Not all voices were clamouring for war. As the decisions of 7 July were discussed, some news of what was afoot leaked out. Five days later, on the 13th Count Lützow, the half- English former Imperial and Royal Ambassador to Rome, called on Berchtold and Count Forgách at the Ballplatz. Thanks to the cohesiveness of Viennese society, Lützow had picked up that a series of stiff demands of Belgrade was being formulated, and he was keen to ventilate his concern. By 12 July, the mood in Vienna had clearly hardened.
 
On being received warmly by Berchtold, he said he had heard that a strong note was being prepared but he believed that if the demands were unreasonable Serbia would reject them. ‘The idea of a local war was a pure mental aberration’ (‘Lokaliserung ist ein reines Hirngespenst’). Lützow grimly warned Berchtold that, with Serbia’s rejection of the demands, a world war would ensue and ‘with that you are putting the survival of the entire Monarchy at risk’ (auf eine karte). As Lützow recalled, ‘Berchtold fell silent at these words and did not respond.’

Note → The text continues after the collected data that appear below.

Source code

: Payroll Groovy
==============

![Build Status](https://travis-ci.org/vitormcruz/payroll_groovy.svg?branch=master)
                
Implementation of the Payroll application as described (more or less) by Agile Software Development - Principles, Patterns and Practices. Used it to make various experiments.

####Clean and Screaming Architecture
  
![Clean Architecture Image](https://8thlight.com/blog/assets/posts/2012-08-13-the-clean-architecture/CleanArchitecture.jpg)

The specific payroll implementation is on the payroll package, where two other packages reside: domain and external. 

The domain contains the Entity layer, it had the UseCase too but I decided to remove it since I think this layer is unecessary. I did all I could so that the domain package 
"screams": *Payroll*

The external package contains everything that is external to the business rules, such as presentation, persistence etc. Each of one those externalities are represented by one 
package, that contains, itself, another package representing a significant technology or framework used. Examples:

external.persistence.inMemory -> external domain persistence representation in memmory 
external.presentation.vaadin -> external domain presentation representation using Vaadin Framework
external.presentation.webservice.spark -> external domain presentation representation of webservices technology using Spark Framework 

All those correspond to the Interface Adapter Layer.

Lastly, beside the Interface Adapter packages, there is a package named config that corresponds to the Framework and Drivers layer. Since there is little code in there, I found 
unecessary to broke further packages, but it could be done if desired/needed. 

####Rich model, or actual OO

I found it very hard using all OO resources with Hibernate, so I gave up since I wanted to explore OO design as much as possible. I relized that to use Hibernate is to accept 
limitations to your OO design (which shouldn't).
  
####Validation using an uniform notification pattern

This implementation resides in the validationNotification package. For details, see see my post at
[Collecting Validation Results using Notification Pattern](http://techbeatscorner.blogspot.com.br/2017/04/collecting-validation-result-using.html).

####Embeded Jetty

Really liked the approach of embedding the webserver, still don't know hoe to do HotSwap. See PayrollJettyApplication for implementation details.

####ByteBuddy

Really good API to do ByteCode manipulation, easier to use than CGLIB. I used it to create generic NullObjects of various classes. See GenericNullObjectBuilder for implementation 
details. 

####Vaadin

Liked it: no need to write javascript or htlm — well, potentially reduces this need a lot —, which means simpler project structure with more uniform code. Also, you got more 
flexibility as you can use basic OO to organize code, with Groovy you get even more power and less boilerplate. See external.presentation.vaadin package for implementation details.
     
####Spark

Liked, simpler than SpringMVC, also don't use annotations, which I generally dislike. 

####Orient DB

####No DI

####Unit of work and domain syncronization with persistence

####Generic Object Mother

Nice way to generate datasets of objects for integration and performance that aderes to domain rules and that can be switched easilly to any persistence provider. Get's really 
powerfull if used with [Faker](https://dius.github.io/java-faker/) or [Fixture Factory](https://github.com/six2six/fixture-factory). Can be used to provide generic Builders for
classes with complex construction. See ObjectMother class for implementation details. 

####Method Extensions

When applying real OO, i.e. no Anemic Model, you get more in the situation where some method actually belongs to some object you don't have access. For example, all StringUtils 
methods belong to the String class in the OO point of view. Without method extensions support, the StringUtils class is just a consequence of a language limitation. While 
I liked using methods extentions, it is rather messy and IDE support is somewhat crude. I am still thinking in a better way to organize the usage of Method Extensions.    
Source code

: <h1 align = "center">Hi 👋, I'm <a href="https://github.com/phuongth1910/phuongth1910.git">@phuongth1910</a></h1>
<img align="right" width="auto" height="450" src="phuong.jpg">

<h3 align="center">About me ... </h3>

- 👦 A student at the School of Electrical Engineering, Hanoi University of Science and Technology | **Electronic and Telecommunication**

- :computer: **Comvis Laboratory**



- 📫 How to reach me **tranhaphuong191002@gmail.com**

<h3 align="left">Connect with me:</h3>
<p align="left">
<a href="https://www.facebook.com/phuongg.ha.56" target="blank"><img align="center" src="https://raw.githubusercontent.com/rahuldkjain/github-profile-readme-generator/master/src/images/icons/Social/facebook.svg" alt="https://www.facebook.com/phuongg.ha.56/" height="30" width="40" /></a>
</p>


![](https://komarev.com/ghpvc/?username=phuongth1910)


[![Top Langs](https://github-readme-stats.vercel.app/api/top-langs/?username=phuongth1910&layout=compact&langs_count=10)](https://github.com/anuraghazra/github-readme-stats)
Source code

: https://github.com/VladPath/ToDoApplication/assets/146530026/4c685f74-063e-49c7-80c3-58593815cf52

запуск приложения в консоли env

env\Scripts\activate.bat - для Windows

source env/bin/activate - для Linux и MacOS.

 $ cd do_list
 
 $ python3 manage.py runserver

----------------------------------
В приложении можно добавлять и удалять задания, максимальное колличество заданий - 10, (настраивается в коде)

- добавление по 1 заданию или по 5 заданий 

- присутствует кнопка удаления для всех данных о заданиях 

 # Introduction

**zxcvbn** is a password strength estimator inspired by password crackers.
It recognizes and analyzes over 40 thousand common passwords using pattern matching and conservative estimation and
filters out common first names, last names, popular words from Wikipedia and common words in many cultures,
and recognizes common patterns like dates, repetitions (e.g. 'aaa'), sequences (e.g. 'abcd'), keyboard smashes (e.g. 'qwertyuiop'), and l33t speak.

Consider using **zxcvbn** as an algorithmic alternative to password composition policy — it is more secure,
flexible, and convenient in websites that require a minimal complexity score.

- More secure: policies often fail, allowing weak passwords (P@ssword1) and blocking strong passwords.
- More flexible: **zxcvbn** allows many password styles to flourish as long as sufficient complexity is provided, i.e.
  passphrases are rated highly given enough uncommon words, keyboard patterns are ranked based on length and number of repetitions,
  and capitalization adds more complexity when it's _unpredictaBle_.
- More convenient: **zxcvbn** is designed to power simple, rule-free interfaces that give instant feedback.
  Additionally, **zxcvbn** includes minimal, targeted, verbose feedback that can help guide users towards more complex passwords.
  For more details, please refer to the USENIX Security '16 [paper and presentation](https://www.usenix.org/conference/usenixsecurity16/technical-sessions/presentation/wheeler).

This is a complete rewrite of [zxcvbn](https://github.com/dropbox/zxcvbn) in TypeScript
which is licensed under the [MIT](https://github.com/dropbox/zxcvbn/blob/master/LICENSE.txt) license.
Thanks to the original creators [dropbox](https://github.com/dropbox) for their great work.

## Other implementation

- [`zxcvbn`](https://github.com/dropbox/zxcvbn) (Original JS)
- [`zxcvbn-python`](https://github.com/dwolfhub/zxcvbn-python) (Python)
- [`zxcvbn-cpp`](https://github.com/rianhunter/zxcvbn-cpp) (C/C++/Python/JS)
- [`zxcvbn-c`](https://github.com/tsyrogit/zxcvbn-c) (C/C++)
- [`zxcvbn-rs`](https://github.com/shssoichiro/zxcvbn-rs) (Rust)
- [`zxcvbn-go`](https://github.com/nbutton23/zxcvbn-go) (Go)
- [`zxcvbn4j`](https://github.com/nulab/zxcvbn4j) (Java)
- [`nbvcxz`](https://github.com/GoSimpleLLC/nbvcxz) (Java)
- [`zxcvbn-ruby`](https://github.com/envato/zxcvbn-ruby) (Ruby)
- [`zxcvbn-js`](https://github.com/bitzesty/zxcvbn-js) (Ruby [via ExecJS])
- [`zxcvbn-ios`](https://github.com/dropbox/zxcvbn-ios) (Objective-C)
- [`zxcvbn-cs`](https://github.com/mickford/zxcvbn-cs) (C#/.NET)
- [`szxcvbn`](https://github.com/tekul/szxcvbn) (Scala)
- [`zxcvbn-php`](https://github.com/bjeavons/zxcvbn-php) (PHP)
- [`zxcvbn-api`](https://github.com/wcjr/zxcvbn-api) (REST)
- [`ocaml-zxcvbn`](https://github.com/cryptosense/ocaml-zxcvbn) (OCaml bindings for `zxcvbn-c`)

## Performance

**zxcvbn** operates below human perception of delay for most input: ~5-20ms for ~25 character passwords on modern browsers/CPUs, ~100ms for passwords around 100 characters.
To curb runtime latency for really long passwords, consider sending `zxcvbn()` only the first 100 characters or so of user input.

As an experienced colleague, Lützow understood the significance of Berchtold’s silence. Later the same day discussing the risks with another senior colleague he was appalled to hear him say: ‘Why worry? The worst that can happen to us is that we might lose Galicia.’ Alarmed, Lützow took the unusual step of inviting the British Ambassador, Maurice de Bunsen, to lunch two days later, on the 15th, leaving the startled Englishman in no doubt that the situation was ‘serious’ and that ‘a kind of indictment’ was being framed against Serbia. This indictment would require ‘unconditional acceptance within a short time- limit’, otherwise force would be used. ‘Austria was in no mood to parley.’ The military option was being readied.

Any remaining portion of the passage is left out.